Centre Arabe de Recherches et d’Études Politiques de Paris

14/10/2025

Penser la justice environnementale post-conflit dans le monde arabe  :

leçons d’Irak, de Syrie et de Gaza
Par Chaden Diyab
Destruction Douma
Photo : Destruction in Douma near Damascus par Goran, AdobeStock

Introduction

Au Moyen-Orient, les conflits armés n’ont pas seulement décimé des populations et détruit des infrastructures, ils ont aussi profondément marqué les écosystèmes, en particulier les sols, souvent considérés comme des victimes silencieuses. De la Syrie à Gaza, du Liban au Yémen, jusqu’à l’Irak, la guerre a engendré une série de pollutions diffuses et persistantes : hydrocarbures infiltrés dans les nappes phréatiques, terres agricoles contaminées par les métaux lourds ou les munitions, destruction des couverts végétaux et prolifération de déchets toxiques. Ces atteintes à l’environnement ont des répercussions sanitaires, sociales et économiques durables, aggravées par une gouvernance souvent affaiblie et par l’absence de mécanismes robustes de réparation et de justice environnementale.
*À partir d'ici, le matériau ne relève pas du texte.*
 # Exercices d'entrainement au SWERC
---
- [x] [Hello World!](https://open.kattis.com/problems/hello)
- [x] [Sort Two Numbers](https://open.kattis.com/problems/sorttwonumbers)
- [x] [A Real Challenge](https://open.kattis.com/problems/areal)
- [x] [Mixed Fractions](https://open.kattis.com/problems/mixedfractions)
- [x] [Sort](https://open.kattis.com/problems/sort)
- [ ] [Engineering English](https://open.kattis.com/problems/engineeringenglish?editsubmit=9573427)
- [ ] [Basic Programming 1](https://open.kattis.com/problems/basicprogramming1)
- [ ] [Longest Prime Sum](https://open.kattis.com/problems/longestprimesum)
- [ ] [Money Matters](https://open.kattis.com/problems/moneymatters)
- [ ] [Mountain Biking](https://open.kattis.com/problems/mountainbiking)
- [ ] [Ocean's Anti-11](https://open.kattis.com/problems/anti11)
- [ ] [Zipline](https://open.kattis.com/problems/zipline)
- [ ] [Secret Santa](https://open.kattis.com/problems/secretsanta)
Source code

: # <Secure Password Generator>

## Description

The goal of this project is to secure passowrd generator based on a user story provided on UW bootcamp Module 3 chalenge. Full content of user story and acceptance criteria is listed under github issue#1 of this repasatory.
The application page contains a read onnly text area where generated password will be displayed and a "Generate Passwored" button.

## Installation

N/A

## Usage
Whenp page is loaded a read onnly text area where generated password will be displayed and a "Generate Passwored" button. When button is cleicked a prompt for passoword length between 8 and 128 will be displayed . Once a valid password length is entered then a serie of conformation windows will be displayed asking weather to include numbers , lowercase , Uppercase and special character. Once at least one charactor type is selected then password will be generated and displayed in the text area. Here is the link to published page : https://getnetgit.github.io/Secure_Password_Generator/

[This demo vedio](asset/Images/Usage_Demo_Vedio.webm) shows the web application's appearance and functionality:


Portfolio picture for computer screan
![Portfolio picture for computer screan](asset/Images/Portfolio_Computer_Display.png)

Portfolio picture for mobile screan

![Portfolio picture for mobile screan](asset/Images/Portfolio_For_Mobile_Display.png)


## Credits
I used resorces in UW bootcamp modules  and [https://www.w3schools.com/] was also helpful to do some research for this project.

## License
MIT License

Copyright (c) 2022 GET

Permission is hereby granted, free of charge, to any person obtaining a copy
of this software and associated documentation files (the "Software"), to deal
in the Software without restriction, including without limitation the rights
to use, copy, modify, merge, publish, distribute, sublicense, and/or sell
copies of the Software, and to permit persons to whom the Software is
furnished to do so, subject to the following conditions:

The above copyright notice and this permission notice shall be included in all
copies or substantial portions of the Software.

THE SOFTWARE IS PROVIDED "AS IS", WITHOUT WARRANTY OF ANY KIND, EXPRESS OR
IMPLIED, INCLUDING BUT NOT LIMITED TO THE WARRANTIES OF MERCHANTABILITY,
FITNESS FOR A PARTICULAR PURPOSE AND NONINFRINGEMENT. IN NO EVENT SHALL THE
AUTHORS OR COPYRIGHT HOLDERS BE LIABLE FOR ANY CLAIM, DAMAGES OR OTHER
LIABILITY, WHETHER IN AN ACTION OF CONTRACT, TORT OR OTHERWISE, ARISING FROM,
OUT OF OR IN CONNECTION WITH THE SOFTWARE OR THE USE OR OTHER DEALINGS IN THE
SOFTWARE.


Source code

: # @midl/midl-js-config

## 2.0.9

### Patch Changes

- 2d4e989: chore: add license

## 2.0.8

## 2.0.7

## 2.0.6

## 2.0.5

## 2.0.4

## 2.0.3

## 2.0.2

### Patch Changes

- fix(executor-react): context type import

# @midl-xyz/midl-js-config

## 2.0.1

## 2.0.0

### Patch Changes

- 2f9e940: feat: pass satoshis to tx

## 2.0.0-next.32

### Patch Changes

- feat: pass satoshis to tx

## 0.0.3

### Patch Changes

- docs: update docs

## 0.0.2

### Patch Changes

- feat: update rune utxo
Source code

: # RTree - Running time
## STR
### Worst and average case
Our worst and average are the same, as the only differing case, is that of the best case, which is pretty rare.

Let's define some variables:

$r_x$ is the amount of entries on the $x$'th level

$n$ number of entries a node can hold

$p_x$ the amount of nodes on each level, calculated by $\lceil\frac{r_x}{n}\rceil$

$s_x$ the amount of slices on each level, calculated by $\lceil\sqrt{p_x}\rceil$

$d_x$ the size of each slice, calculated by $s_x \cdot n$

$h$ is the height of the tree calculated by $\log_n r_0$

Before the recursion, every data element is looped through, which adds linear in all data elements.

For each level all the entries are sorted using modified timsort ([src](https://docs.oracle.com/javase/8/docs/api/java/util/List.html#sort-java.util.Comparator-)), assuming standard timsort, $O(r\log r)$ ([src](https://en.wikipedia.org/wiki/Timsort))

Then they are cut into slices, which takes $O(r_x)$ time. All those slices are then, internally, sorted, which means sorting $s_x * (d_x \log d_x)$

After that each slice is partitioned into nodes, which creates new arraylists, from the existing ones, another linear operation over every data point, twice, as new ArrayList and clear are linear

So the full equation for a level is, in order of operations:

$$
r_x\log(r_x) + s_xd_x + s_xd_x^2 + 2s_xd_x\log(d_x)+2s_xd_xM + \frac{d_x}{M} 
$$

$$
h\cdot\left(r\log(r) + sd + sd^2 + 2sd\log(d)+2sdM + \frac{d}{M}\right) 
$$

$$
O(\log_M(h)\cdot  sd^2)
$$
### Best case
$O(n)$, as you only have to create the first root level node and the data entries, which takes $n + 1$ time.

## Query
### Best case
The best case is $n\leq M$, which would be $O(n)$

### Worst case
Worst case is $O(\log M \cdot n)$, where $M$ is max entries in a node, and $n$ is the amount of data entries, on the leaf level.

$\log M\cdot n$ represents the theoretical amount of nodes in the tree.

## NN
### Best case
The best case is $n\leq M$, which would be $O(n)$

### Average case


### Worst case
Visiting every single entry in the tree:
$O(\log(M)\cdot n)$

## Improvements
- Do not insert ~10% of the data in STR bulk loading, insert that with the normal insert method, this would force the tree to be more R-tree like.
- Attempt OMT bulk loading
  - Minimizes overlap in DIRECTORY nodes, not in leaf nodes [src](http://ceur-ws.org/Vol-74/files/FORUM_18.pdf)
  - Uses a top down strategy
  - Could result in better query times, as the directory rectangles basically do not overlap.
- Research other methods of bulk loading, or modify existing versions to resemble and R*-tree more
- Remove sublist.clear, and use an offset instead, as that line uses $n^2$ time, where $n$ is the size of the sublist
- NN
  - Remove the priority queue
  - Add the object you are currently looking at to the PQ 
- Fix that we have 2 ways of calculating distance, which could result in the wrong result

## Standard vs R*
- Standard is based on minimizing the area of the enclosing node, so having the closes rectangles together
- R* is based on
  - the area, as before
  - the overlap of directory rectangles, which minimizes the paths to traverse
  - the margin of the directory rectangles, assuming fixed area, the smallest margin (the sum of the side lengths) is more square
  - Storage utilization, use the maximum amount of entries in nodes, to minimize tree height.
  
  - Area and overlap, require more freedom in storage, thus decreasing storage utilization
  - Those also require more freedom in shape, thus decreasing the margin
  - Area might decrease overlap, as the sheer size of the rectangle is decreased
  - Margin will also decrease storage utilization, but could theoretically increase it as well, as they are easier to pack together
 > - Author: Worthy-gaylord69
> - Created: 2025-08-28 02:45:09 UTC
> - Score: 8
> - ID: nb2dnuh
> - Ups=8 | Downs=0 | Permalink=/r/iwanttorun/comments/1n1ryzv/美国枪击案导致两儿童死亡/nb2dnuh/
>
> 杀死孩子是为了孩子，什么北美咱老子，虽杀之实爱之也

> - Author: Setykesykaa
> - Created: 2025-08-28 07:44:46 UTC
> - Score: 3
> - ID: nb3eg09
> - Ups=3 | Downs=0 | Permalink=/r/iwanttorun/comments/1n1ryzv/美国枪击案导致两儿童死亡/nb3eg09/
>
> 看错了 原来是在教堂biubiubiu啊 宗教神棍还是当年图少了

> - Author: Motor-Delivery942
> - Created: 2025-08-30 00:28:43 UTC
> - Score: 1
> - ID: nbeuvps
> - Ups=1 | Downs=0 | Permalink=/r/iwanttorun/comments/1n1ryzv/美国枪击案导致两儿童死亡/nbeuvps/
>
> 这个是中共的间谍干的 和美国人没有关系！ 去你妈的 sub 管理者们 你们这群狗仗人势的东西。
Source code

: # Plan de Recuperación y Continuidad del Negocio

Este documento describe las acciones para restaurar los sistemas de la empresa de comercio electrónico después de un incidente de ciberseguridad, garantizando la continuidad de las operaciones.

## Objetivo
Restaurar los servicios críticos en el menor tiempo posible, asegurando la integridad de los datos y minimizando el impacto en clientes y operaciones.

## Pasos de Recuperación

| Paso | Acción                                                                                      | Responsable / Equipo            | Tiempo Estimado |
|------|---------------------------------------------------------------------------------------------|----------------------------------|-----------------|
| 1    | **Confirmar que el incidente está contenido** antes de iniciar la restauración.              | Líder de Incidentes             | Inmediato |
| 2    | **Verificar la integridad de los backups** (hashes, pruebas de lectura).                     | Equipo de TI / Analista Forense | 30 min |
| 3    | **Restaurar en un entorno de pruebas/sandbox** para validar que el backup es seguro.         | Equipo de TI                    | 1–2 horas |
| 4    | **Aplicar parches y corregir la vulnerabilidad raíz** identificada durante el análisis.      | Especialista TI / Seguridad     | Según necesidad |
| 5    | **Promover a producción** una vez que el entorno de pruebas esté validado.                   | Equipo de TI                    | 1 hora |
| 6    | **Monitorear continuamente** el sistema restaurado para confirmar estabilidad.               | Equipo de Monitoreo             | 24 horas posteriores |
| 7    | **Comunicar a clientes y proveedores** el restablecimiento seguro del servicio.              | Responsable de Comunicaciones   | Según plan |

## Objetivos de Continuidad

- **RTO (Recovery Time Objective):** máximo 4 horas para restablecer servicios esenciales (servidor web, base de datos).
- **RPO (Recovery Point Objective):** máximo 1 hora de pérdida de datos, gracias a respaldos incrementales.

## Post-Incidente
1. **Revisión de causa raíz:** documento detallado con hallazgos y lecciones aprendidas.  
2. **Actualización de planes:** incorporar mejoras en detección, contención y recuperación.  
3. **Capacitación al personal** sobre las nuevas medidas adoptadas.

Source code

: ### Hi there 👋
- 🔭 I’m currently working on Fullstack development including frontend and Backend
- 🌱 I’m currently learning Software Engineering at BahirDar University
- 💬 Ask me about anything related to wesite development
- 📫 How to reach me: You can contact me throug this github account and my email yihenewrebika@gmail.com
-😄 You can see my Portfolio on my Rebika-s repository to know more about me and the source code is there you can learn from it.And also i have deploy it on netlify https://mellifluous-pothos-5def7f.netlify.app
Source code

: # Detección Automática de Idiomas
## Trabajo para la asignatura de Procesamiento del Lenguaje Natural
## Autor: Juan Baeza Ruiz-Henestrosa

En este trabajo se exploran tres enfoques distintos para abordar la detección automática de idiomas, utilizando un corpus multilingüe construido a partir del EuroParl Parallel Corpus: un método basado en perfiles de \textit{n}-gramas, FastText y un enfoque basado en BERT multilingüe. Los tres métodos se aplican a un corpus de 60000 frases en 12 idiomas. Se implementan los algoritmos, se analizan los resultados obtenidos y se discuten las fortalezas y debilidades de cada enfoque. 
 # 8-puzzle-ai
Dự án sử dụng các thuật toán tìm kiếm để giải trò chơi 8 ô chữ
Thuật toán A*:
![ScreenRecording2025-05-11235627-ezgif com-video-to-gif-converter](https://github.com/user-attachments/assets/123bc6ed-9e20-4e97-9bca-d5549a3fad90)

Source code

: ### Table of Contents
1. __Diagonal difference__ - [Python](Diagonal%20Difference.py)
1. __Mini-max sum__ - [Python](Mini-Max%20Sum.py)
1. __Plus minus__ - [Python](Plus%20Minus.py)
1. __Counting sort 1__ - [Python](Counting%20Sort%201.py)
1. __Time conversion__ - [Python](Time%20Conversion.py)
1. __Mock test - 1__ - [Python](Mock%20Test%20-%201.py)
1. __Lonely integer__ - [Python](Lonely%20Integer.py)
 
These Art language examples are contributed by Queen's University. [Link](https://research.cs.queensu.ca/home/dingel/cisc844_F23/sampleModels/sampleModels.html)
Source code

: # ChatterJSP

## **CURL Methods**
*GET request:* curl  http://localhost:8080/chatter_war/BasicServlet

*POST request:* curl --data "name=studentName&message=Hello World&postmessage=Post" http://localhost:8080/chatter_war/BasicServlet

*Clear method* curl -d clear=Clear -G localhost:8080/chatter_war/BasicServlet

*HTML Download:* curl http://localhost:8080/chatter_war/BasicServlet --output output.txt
Or, penser la justice environnementale dans un contexte post-conflit, ce n’est pas seulement traiter les séquelles visibles des guerres, mais aussi interroger une forme d’écocide silencieux, celui qui s’enracine dans les sols abîmés, dans les écosystèmes empoisonnés et dans les corps des générations à venir. Toutefois, dans le monde arabe, où la reconstruction matérielle mobilise déjà des ressources colossales, la reconstruction écologique reste reléguée au second plan, comme si la nature pouvait guérir seule de décennies de violences. Pourtant, ignorer cette dimension revient à prolonger l’injustice et à hypothéquer l’avenir : une terre rendue stérile ou une nappe phréatique polluée deviennent autant de fractures sociales et politiques que de catastrophes écologiques.

Cet article se propose d’explorer comment les dommages environnementaux, souvent invisibles, redessinent les conditions de vie et posent avec acuité la question d’une justice qui dépasse les réparations classiques pour intégrer la protection du vivant et des générations futures.

Cadre théorique et méthodologie

La littérature scientifique consacrée aux liens entre conflits armés et dégradation environnementale a connu un essor au cours des deux dernières décennies. Les travaux fondateurs sur l’écologie des conflits[1] ont d’abord mis en évidence la manière dont les pressions environnementales peuvent alimenter l’instabilité politique et sociale. Dans ce champ, l’accent a souvent été placé sur la raréfaction des ressources (eau, terres agricoles) et sur le rôle du changement climatique comme facteur aggravant des tensions. La pollution des sols, en revanche, demeure un angle relativement marginal de cette littérature. Lorsqu’elle est évoquée, c’est le plus souvent à travers l’étude des zones post-conflit (Bosnie, Kosovo, Irak), où les bombardements, l’usage d’armes chimiques, les fuites industrielles ou la destruction d’infrastructures pétrolières ont laissé des séquelles durables sur les écosystèmes et sur la santé publique[2].

Ce déséquilibre thématique traduit plusieurs tendances. D’une part, la focalisation des études occidentales sur les liens entre environnement et sécurité a contribué à privilégier les approches stratégiques – l’« environmental security » – au détriment des dimensions écotoxicologiques[3] précises. D’autre part, la pollution des sols constitue un phénomène plus difficilement mesurable que la déforestation, l’épuisement hydrique ou les variations climatiques, car elle exige des enquêtes de terrain, souvent impossibles dans des contextes instables.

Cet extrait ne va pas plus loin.